EXCERPTED DATA:
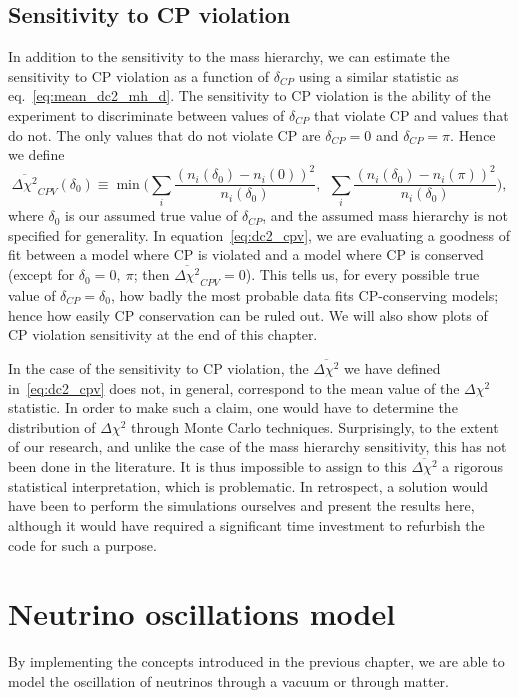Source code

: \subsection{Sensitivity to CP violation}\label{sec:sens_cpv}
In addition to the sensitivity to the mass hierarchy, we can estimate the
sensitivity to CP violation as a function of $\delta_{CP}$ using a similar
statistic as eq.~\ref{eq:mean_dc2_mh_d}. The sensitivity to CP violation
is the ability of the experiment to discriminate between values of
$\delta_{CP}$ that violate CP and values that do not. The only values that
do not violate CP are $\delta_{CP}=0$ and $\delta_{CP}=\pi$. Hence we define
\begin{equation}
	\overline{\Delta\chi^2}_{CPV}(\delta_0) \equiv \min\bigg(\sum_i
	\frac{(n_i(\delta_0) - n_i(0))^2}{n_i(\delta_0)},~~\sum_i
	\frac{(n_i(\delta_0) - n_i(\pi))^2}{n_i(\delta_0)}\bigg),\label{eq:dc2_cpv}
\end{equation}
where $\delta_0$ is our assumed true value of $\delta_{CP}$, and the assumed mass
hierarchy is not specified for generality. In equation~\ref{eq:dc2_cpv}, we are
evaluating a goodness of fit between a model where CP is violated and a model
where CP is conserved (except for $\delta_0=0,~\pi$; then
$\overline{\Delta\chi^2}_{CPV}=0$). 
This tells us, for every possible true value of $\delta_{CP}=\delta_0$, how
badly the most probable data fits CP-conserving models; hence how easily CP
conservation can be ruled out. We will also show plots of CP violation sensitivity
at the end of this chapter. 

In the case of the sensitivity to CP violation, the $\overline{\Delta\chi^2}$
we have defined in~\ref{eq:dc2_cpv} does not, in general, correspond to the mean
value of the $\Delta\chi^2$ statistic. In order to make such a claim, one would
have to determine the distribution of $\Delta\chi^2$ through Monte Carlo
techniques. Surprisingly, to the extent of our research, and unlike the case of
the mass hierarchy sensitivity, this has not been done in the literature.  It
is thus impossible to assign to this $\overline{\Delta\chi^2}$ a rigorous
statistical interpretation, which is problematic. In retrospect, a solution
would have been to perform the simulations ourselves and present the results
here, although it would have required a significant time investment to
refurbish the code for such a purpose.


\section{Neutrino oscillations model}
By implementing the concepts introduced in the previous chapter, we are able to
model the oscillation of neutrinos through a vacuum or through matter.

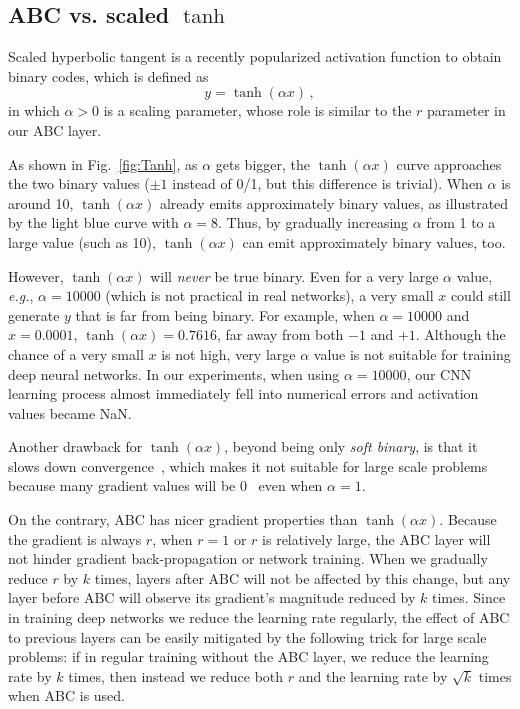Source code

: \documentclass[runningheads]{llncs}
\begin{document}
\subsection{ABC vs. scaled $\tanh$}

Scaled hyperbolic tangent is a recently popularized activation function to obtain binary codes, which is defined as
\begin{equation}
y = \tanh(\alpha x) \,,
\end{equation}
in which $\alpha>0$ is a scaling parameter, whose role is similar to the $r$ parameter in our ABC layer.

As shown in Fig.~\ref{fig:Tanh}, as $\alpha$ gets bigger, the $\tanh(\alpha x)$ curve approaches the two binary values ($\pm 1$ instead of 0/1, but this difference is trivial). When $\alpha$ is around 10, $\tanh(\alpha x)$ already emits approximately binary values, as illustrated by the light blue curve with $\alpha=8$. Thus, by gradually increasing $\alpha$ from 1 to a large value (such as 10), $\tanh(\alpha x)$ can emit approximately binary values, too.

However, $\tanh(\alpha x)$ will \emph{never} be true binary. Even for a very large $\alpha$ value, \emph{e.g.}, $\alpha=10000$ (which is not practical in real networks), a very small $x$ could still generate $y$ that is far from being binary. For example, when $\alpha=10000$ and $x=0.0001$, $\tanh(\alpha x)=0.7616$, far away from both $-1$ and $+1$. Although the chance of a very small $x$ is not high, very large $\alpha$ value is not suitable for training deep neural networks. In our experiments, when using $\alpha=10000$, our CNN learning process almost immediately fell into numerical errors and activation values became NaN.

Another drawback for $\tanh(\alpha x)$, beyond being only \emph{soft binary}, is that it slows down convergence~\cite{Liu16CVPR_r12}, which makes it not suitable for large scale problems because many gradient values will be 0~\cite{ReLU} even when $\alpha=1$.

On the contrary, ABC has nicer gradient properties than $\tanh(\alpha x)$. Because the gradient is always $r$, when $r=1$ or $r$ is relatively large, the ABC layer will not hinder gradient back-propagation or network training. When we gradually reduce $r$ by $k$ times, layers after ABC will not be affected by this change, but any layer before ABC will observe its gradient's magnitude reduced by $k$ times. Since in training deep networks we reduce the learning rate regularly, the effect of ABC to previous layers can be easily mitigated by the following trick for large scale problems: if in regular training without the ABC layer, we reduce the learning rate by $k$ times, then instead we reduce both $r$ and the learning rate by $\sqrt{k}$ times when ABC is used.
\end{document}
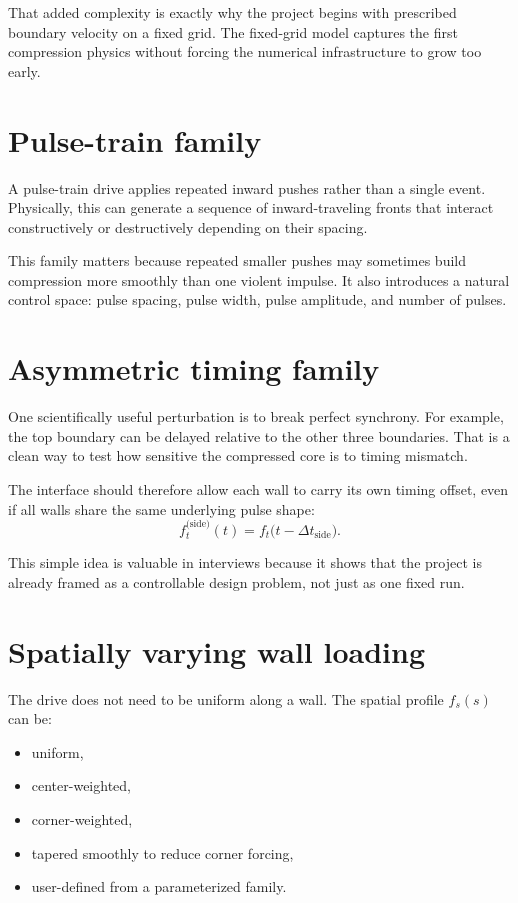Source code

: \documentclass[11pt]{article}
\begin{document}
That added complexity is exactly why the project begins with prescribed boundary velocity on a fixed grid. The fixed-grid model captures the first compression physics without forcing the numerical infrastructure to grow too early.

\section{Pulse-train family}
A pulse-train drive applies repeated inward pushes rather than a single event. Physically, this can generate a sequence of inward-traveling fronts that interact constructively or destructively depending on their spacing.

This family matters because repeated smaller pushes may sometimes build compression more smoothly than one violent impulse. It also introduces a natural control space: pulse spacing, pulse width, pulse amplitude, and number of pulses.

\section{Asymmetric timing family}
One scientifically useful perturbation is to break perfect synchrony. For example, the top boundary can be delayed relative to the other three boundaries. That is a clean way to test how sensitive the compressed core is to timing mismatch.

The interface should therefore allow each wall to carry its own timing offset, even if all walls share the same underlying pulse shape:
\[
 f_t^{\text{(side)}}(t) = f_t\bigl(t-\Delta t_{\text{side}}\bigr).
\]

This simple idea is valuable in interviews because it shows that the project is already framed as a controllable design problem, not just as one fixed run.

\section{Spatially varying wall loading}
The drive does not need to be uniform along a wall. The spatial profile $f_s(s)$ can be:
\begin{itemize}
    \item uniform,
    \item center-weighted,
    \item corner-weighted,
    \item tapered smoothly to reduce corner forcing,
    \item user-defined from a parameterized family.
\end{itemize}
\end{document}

TASK PROMPT: Your answer should consist only of the lines above between the line holding "sensitivity to CP violation as" and the line holding "In the case", inclusive, each transcribed exactly.

ANSWER SPACE:
sensitivity to CP violation as a function of $\delta_{CP}$ using a similar
statistic as eq.~\ref{eq:mean_dc2_mh_d}. The sensitivity to CP violation
is the ability of the experiment to discriminate between values of
$\delta_{CP}$ that violate CP and values that do not. The only values that
do not violate CP are $\delta_{CP}=0$ and $\delta_{CP}=\pi$. Hence we define
\begin{equation}
	\overline{\Delta\chi^2}_{CPV}(\delta_0) \equiv \min\bigg(\sum_i
	\frac{(n_i(\delta_0) - n_i(0))^2}{n_i(\delta_0)},~~\sum_i
	\frac{(n_i(\delta_0) - n_i(\pi))^2}{n_i(\delta_0)}\bigg),\label{eq:dc2_cpv}
\end{equation}
where $\delta_0$ is our assumed true value of $\delta_{CP}$, and the assumed mass
hierarchy is not specified for generality. In equation~\ref{eq:dc2_cpv}, we are
evaluating a goodness of fit between a model where CP is violated and a model
where CP is conserved (except for $\delta_0=0,~\pi$; then
$\overline{\Delta\chi^2}_{CPV}=0$). 
This tells us, for every possible true value of $\delta_{CP}=\delta_0$, how
badly the most probable data fits CP-conserving models; hence how easily CP
conservation can be ruled out. We will also show plots of CP violation sensitivity
at the end of this chapter. 

In the case of the sensitivity to CP violation, the $\overline{\Delta\chi^2}$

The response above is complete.